→ **What needs to be done**: Each line of the records below that holds "checks" should be returned.

Plain-text document sources
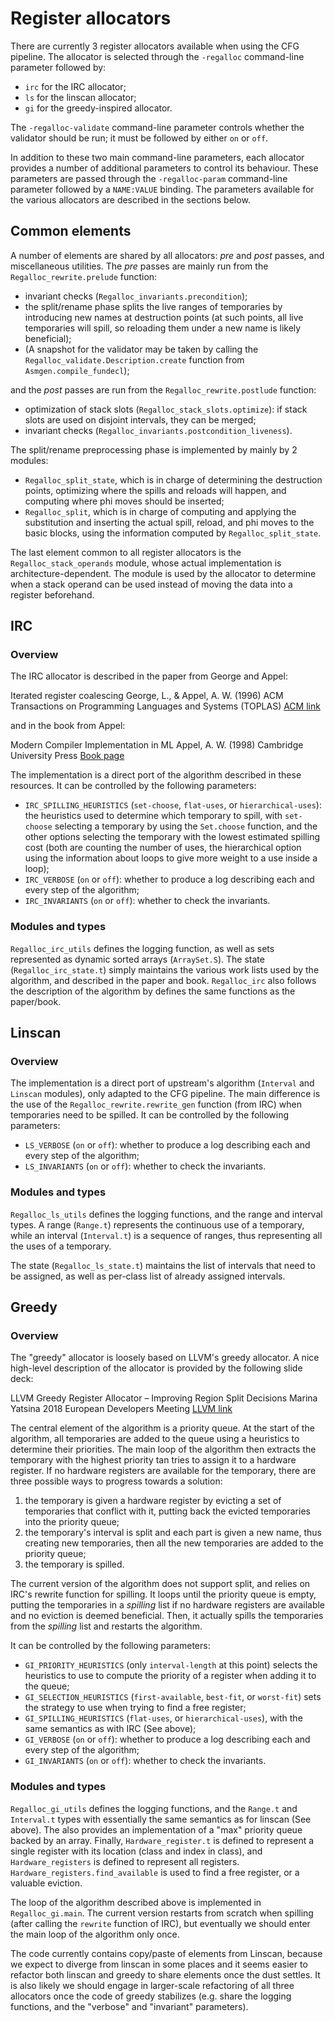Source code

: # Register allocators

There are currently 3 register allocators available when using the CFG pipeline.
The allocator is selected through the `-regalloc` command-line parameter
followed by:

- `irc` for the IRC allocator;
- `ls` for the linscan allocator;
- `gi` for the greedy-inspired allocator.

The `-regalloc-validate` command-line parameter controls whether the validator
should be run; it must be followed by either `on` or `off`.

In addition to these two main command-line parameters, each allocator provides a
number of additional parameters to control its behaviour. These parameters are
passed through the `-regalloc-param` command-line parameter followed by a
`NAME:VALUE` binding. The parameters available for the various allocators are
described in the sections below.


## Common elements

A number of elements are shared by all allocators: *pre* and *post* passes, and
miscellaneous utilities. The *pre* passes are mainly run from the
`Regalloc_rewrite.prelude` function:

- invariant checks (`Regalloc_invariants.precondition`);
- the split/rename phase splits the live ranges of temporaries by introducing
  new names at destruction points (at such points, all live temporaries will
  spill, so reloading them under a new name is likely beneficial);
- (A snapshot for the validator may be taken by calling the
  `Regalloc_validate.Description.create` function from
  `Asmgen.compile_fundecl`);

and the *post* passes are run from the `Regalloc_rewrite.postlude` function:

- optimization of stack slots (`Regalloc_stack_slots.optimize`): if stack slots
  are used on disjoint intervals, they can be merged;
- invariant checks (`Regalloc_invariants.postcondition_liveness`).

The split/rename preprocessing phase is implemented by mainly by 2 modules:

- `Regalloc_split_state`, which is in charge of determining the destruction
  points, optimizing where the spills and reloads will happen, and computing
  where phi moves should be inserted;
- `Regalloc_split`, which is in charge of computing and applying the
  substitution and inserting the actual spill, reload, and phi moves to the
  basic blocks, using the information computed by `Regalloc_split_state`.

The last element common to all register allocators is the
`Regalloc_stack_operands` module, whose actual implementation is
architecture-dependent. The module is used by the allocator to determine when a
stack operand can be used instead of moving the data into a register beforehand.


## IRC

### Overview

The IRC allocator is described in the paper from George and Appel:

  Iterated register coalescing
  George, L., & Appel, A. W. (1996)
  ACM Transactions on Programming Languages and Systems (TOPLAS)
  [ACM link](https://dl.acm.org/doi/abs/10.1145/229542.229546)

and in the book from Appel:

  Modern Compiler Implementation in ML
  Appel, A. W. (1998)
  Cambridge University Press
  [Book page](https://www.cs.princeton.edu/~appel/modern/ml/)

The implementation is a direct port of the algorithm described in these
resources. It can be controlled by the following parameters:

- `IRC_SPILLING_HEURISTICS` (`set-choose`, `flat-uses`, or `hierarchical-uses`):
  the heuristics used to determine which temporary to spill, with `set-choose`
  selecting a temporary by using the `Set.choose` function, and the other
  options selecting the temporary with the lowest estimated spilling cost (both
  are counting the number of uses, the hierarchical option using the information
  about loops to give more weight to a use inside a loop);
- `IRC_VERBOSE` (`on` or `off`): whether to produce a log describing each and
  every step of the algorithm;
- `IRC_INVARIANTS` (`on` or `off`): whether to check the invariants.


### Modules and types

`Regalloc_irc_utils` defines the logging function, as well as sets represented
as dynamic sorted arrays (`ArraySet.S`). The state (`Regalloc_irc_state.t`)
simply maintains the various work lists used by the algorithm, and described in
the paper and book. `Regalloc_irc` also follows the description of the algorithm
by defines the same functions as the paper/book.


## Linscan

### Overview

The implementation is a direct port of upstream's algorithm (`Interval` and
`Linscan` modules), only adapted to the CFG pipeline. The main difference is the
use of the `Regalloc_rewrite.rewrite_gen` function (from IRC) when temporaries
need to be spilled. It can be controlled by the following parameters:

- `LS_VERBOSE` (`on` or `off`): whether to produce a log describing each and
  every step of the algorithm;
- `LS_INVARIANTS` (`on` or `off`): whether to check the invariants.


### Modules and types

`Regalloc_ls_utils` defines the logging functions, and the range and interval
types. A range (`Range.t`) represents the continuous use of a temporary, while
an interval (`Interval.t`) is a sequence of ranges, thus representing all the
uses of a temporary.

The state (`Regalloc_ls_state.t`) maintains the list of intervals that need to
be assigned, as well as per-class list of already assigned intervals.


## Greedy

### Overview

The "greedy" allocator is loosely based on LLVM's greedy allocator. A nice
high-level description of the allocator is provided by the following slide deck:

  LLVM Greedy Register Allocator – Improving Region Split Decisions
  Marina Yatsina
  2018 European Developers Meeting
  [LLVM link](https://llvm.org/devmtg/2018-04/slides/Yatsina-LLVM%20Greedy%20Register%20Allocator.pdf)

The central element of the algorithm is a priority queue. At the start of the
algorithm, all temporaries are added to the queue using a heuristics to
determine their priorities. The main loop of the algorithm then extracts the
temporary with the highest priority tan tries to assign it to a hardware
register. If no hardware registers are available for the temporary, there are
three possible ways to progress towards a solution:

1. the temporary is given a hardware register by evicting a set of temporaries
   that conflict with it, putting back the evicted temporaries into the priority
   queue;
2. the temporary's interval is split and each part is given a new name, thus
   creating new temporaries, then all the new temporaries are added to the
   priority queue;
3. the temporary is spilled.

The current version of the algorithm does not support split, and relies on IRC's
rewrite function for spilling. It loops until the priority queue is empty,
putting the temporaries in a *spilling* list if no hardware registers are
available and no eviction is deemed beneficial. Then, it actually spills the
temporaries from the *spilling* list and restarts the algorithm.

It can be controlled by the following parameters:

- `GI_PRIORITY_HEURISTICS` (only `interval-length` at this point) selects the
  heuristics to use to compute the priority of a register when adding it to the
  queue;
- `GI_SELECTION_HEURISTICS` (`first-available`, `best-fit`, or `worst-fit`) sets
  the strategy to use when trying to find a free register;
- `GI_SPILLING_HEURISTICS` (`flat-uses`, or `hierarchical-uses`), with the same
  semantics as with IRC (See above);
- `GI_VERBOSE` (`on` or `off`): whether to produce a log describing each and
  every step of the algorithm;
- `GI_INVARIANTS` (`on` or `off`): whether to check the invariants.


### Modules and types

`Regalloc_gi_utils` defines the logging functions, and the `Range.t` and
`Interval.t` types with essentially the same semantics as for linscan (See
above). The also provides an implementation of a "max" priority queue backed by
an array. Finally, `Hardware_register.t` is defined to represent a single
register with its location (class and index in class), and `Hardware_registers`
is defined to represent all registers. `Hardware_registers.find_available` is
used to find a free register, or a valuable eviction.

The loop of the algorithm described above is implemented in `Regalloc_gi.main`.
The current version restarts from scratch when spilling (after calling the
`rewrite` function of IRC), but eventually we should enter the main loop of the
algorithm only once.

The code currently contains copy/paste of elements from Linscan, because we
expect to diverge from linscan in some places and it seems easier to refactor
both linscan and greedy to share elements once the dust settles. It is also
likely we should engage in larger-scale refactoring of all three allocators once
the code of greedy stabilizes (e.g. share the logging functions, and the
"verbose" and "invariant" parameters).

→ **Written answer**:
- invariant checks (`Regalloc_invariants.precondition`);
- invariant checks (`Regalloc_invariants.postcondition_liveness`).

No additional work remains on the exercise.